Most Holy Mary Crowned One of the Poor
(Maria Santissima L'Incoronata dei Poveri)
There are at least two versions of the legend of the Crowned Virgin of the Poor. Both are made available in print at the sanctuary.
One recounts that on the last Saturday of April in the year1001, the Count of Ariano Irpino, after a day of hunting, spent the night in a rustic cabin in the woods near the creek Cervaro. At dawn he was suddenly awakened by his servants and fellow hunters urging him to flee with them. The men were terrified by strange flashes of light in the woods, almost like a fire. The Count got up, but though he was also scared, he did not flee with his friends. Instead he was drawn to the strange phenomenon, and cautiously went to the place where the flashes came from. Once he got close, Count Ariano realized with amazement that there were no open flames, but only a strange light. Then he noticed in the midst of it a superhumanly beautiful Lady, shining with heavenly light.(*1)
The other version recounts that the same nobleman on the same hunting excursion was stalking a deer until he found it prostrating itself before a great Oak tree. The tree became luminous as if on fire in the midst of which Our Lady appeared.(*2)
Both accounts agree that Most Holy Mary told the frightened and awed Count: "Do not be afraid, I am the Mother of God." Then, pointing to a big oak, she showed him a statue of a brown Madonna sitting on a throne in the tree. The Mother of God said: "I want you to erect a shrine in my honor in this place, without gold or precious ornaments. I will make it famous through the many graces that the devotees will receive who will honor me here with a sincere and filial heart."
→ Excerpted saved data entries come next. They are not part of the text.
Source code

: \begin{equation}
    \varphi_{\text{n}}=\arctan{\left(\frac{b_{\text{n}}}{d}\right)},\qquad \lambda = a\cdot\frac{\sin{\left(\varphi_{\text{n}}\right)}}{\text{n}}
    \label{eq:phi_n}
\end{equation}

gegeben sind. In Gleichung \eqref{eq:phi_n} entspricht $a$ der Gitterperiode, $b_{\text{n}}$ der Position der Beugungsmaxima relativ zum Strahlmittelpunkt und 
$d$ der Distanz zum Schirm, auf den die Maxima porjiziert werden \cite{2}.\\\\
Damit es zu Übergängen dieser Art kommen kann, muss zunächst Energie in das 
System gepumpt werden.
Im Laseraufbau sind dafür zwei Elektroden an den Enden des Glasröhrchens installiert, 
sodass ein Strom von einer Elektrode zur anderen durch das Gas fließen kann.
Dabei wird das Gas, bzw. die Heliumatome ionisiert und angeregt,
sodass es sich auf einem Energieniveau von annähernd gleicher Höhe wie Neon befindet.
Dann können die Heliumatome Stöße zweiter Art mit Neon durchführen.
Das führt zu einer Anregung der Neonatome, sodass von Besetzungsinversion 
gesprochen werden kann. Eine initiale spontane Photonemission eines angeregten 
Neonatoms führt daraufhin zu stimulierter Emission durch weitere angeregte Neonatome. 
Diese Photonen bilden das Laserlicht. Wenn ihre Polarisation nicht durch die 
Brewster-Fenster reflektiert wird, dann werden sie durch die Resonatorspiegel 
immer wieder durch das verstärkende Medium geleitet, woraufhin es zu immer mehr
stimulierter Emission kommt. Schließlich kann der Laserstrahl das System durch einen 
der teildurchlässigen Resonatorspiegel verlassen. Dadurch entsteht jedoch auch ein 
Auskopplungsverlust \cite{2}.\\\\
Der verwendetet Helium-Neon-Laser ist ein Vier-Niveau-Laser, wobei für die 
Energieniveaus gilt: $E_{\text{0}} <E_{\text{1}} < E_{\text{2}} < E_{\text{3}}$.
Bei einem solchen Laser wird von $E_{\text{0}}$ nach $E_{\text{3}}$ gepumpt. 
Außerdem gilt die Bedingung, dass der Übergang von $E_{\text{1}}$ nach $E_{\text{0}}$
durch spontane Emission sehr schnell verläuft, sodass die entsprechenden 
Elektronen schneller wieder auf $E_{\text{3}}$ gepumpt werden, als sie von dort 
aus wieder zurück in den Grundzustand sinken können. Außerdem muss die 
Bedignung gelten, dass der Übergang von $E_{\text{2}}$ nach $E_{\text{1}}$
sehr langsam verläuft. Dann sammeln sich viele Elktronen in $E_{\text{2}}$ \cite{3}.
At that moment Count Ariano noticed a farmer, a certain Nicholas, nicknamed Strazzacappa, which means torn cape, a reference to his poverty. The peasant had been on his way to work in the fields with his ox when the animal went to prostrate itself before the apparition in the tree. Thus led by his beast, Strazzacappa came to witness the apparition and the words of the beautiful Lady.
When the splendid Lady and the bright flashes disappeared, the Count and the peasant, filled with divine love, hugged each other. This was unthinkable behavior under normal circumstances, yet at that moment they were united in the same happiness and in the one quest of building a chapel according to their Mother's wishes as soon as possible.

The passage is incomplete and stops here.